## What is required
From first line to last, print the records exactly, but leave out the pictures.

## Extracted material

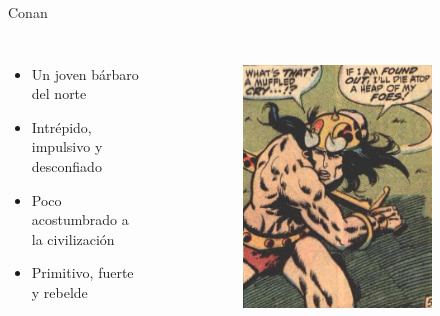 \begin{frame}{Conan}
	\begin{columns}
		\begin{itemize}
			\item Un joven bárbaro del norte
			\item Intrépido, impulsivo y desconfiado
			\item Poco acostumbrado a la civilización
			\item Primitivo, fuerte y rebelde
		\end{itemize}
		\begin{figure}[htp]
			\centering
			\begin{subfigure}[b]{0.3\textwidth}
				\includegraphics[width=\textwidth]{img/conan/CTB}
			\end{subfigure}
			~
			\begin{subfigure}[b]{0.27\textwidth}

\end{subfigure}
\end{figure}
\end{columns}
\end{frame}
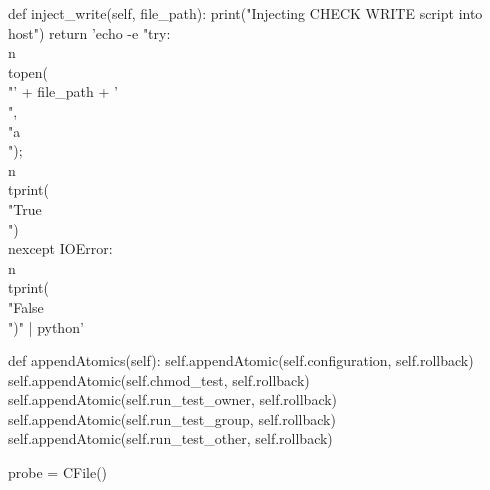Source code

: \begin{python}
	def inject_write(self, file_path):
		print("Injecting CHECK WRITE script into host")
		return 'echo -e "try:\\n\\topen(\\"' + file_path + '\\",\\"a\\");\\n\\tprint(\\"True\\")\\nexcept IOError:\\n\\tprint(\\"False\\")" | python'


	def appendAtomics(self):
		self.appendAtomic(self.configuration, self.rollback)
		self.appendAtomic(self.chmod_test, self.rollback)
		self.appendAtomic(self.run_test_owner, self.rollback)
		self.appendAtomic(self.run_test_group, self.rollback)
		self.appendAtomic(self.run_test_other, self.rollback)


probe = CFile()
\end{python}
\label{app:confid}
\fi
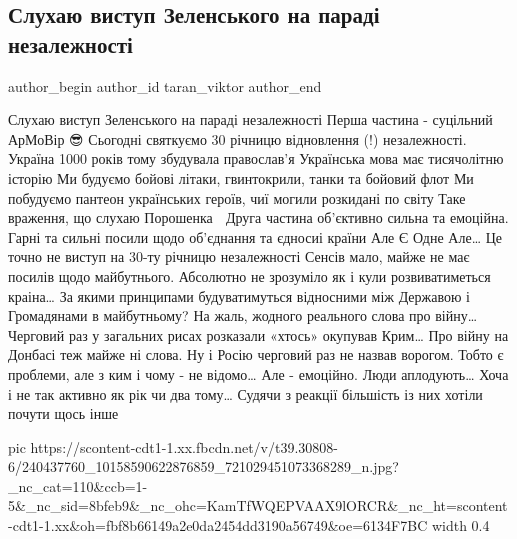  
 
 
 
 
 
\subsection{Слухаю виступ Зеленського на параді незалежності}
\label{sec:24_08_2021.fb.taran_viktor.1.zelenskii_parad_nezalezhnist}
 
\ifcmt
 author_begin
   author_id taran_viktor
 author_end
\fi

\obeycr
Слухаю виступ Зеленського на параді незалежності 
Перша частина - суцільний АрМоВір 😎
Сьогодні святкуємо 30 річницю відновлення (!) незалежності.
Україна 1000 років тому збудувала православ’я
Українська мова має тисячолітню історію
Ми будуємо бойові літаки, гвинтокрили, танки та бойовий флот
Ми побудуємо пантеон українських героїв, чиї могили розкидані по світу 
Таке враження, що слухаю Порошенка 🙂
Друга частина об’єктивно сильна та емоційна.
Гарні та сильні посили щодо об’єднання та єдносиі країни 
Але Є Одне Але…
Це точно не виступ на 30-ту річницю незалежності
Сенсів мало, майже не має посилів щодо майбутнього. Абсолютно не зрозуміло як і кули розвиватиметься краіна…
За якими принципами будуватимуться відносними між Державою і Громадянами в майбутньому?
На жаль, жодного реального слова про війну…
Черговий раз у загальних рисах розказали «хтось» окупував Крим… Про війну на Донбасі теж майже ні слова.
Ну і Росію черговий раз не назвав ворогом.
Тобто є проблеми, але з ким і чому - не відомо…
Але - емоційно. Люди аплодують… Хоча і не так активно як рік чи два тому…
Судячи з реакції більшість із них хотіли почути щось інше
\restorecr

\ifcmt
  pic https://scontent-cdt1-1.xx.fbcdn.net/v/t39.30808-6/240437760_10158590622876859_721029451073368289_n.jpg?_nc_cat=110&ccb=1-5&_nc_sid=8bfeb9&_nc_ohc=KamTfWQEPVAAX9lORCR&_nc_ht=scontent-cdt1-1.xx&oh=fbf8b66149a2e0da2454dd3190a56749&oe=6134F7BC
  width 0.4
\fi

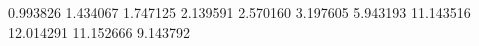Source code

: 0.993826
1.434067
1.747125
2.139591
2.570160
3.197605
5.943193
11.143516
12.014291
11.152666
9.143792
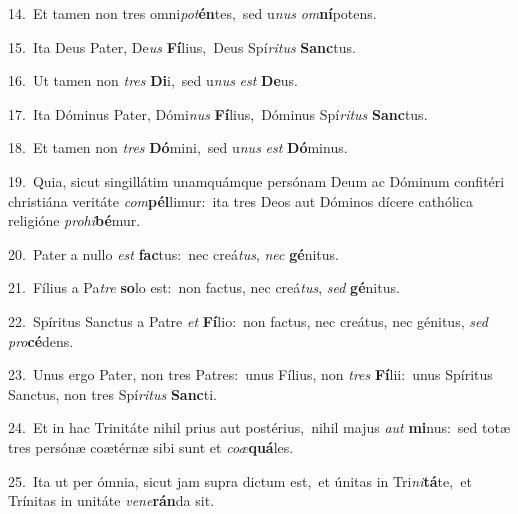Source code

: {\numbfont\textcolor{\numbcolor}{14.}}~Et tamen non tres omni\-\textit{pot}\-\textbf{én}tes,~\star sed u\textit{nus} \textit{om}\-\textbf{ní}potens.\par
{\numbfont\textcolor{\numbcolor}{15.}}~Ita Deus Pater, De\textit{us} \textbf{Fí}\-lius,~\star Deus Spí\-\textit{ri}\-\textit{tus} \textbf{Sanc}\-tus.\par
{\numbfont\textcolor{\numbcolor}{16.}}~Ut tamen non \textit{tres} \textbf{Di}\-i,~\star sed u\textit{nus} \textit{est} \textbf{De}\-us.\par
{\numbfont\textcolor{\numbcolor}{17.}}~Ita Dóminus Pater, Dómi\textit{nus} \textbf{Fí}\-lius,~\star Dóminus Spí\-\textit{ri}\-\textit{tus} \textbf{Sanc}\-tus.\par
{\numbfont\textcolor{\numbcolor}{18.}}~Et tamen non \textit{tres} \textbf{Dó}\-mini,~\star sed u\textit{nus} \textit{est} \textbf{Dó}\-minus.\par
{\numbfont\textcolor{\numbcolor}{19.}}~Quia, sicut singillátim unamquámque persónam Deum ac Dóminum confitéri christiána veritáte \textit{com}\-\textbf{pél}limur:~\star ita tres Deos aut Dóminos dícere cathólica religióne \textit{pro}\-\textit{hi}\textbf{bé}mur.\par
{\numbfont\textcolor{\numbcolor}{20.}}~Pater a nullo \textit{est} \textbf{fac}\-tus:~\star nec creá\-\textit{tus}\-, \textit{nec} \textbf{gé}\-nitus.\par
{\numbfont\textcolor{\numbcolor}{21.}}~Fílius a Pa\textit{tre} \textbf{so}\-lo est:~\star non factus, nec creá\-\textit{tus}\-, \textit{sed} \textbf{gé}\-nitus.\par
{\numbfont\textcolor{\numbcolor}{22.}}~Spíritus Sanctus a Patre \textit{et} \textbf{Fí}\-lio:~\star non factus, nec creátus, nec génitus, \textit{sed} \textit{pro}\-\textbf{cé}dens.\par
{\numbfont\textcolor{\numbcolor}{23.}}~Unus ergo Pater, non tres Patres:~\dagger unus Fílius, non \textit{tres} \textbf{Fí}\-lii:~\star unus Spíritus Sanctus, non tres Spí\-\textit{ri}\-\textit{tus} \textbf{Sanc}\-ti.\par
{\numbfont\textcolor{\numbcolor}{24.}}~Et in hac Trinitáte nihil prius aut postérius,~\dagger nihil majus \textit{aut} \textbf{mi}\-nus:~\star sed totæ tres persónæ coætérnæ sibi sunt et \textit{co}\-\textit{æ}\textbf{quá}les.\par
{\numbfont\textcolor{\numbcolor}{25.}}~Ita ut per ómnia, sicut jam supra dictum est,~\dagger et únitas in Tri\-\textit{ni}\-\textbf{tá}te,~\star et Trínitas in unitáte \textit{ve}\-\textit{ne}\textbf{rán}da sit.\par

## Result
 \begin{frame}{Conan}
	\begin{columns}
		\begin{itemize}
			\item Un joven bárbaro del norte
			\item Intrépido, impulsivo y desconfiado
			\item Poco acostumbrado a la civilización
			\item Primitivo, fuerte y rebelde
		\end{itemize}
		\begin{figure}[htp]
			\centering
			\begin{subfigure}[b]{0.3\textwidth}
				\includegraphics[width=\textwidth]{img/conan/CTB}
			\end{subfigure}
			~
			\begin{subfigure}[b]{0.27\textwidth}

\end{subfigure}
\end{figure}
\end{columns}
\end{frame}
Source code

: \begin{python}
	def inject_write(self, file_path):
		print("Injecting CHECK WRITE script into host")
		return 'echo -e "try:\\n\\topen(\\"' + file_path + '\\",\\"a\\");\\n\\tprint(\\"True\\")\\nexcept IOError:\\n\\tprint(\\"False\\")" | python'


	def appendAtomics(self):
		self.appendAtomic(self.configuration, self.rollback)
		self.appendAtomic(self.chmod_test, self.rollback)
		self.appendAtomic(self.run_test_owner, self.rollback)
		self.appendAtomic(self.run_test_group, self.rollback)
		self.appendAtomic(self.run_test_other, self.rollback)


probe = CFile()
\end{python}
\label{app:confid}
\fi
 
 
 
 
 
\subsection{Слухаю виступ Зеленського на параді незалежності}
\label{sec:24_08_2021.fb.taran_viktor.1.zelenskii_parad_nezalezhnist}
 
\ifcmt
 author_begin
   author_id taran_viktor
 author_end
\fi

\obeycr
Слухаю виступ Зеленського на параді незалежності 
Перша частина - суцільний АрМоВір 😎
Сьогодні святкуємо 30 річницю відновлення (!) незалежності.
Україна 1000 років тому збудувала православ’я
Українська мова має тисячолітню історію
Ми будуємо бойові літаки, гвинтокрили, танки та бойовий флот
Ми побудуємо пантеон українських героїв, чиї могили розкидані по світу 
Таке враження, що слухаю Порошенка 🙂
Друга частина об’єктивно сильна та емоційна.
Гарні та сильні посили щодо об’єднання та єдносиі країни 
Але Є Одне Але…
Це точно не виступ на 30-ту річницю незалежності
Сенсів мало, майже не має посилів щодо майбутнього. Абсолютно не зрозуміло як і кули розвиватиметься краіна…
За якими принципами будуватимуться відносними між Державою і Громадянами в майбутньому?
На жаль, жодного реального слова про війну…
Черговий раз у загальних рисах розказали «хтось» окупував Крим… Про війну на Донбасі теж майже ні слова.
Ну і Росію черговий раз не назвав ворогом.
Тобто є проблеми, але з ким і чому - не відомо…
Але - емоційно. Люди аплодують… Хоча і не так активно як рік чи два тому…
Судячи з реакції більшість із них хотіли почути щось інше
\restorecr

\ifcmt
  pic https://scontent-cdt1-1.xx.fbcdn.net/v/t39.30808-6/240437760_10158590622876859_721029451073368289_n.jpg?_nc_cat=110&ccb=1-5&_nc_sid=8bfeb9&_nc_ohc=KamTfWQEPVAAX9lORCR&_nc_ht=scontent-cdt1-1.xx&oh=fbf8b66149a2e0da2454dd3190a56749&oe=6134F7BC
  width 0.4
\fi

Source code

: 0.993826
1.434067
1.747125
2.139591
2.570160
3.197605
5.943193
11.143516
12.014291
11.152666
9.143792
Source code

: {\numbfont\textcolor{\numbcolor}{14.}}~Et tamen non tres omni\-\textit{pot}\-\textbf{én}tes,~\star sed u\textit{nus} \textit{om}\-\textbf{ní}potens.\par
{\numbfont\textcolor{\numbcolor}{15.}}~Ita Deus Pater, De\textit{us} \textbf{Fí}\-lius,~\star Deus Spí\-\textit{ri}\-\textit{tus} \textbf{Sanc}\-tus.\par
{\numbfont\textcolor{\numbcolor}{16.}}~Ut tamen non \textit{tres} \textbf{Di}\-i,~\star sed u\textit{nus} \textit{est} \textbf{De}\-us.\par
{\numbfont\textcolor{\numbcolor}{17.}}~Ita Dóminus Pater, Dómi\textit{nus} \textbf{Fí}\-lius,~\star Dóminus Spí\-\textit{ri}\-\textit{tus} \textbf{Sanc}\-tus.\par
{\numbfont\textcolor{\numbcolor}{18.}}~Et tamen non \textit{tres} \textbf{Dó}\-mini,~\star sed u\textit{nus} \textit{est} \textbf{Dó}\-minus.\par
{\numbfont\textcolor{\numbcolor}{19.}}~Quia, sicut singillátim unamquámque persónam Deum ac Dóminum confitéri christiána veritáte \textit{com}\-\textbf{pél}limur:~\star ita tres Deos aut Dóminos dícere cathólica religióne \textit{pro}\-\textit{hi}\textbf{bé}mur.\par
{\numbfont\textcolor{\numbcolor}{20.}}~Pater a nullo \textit{est} \textbf{fac}\-tus:~\star nec creá\-\textit{tus}\-, \textit{nec} \textbf{gé}\-nitus.\par
{\numbfont\textcolor{\numbcolor}{21.}}~Fílius a Pa\textit{tre} \textbf{so}\-lo est:~\star non factus, nec creá\-\textit{tus}\-, \textit{sed} \textbf{gé}\-nitus.\par
{\numbfont\textcolor{\numbcolor}{22.}}~Spíritus Sanctus a Patre \textit{et} \textbf{Fí}\-lio:~\star non factus, nec creátus, nec génitus, \textit{sed} \textit{pro}\-\textbf{cé}dens.\par
{\numbfont\textcolor{\numbcolor}{23.}}~Unus ergo Pater, non tres Patres:~\dagger unus Fílius, non \textit{tres} \textbf{Fí}\-lii:~\star unus Spíritus Sanctus, non tres Spí\-\textit{ri}\-\textit{tus} \textbf{Sanc}\-ti.\par
{\numbfont\textcolor{\numbcolor}{24.}}~Et in hac Trinitáte nihil prius aut postérius,~\dagger nihil majus \textit{aut} \textbf{mi}\-nus:~\star sed totæ tres persónæ coætérnæ sibi sunt et \textit{co}\-\textit{æ}\textbf{quá}les.\par
{\numbfont\textcolor{\numbcolor}{25.}}~Ita ut per ómnia, sicut jam supra dictum est,~\dagger et únitas in Tri\-\textit{ni}\-\textbf{tá}te,~\star et Trínitas in unitáte \textit{ve}\-\textit{ne}\textbf{rán}da sit.\par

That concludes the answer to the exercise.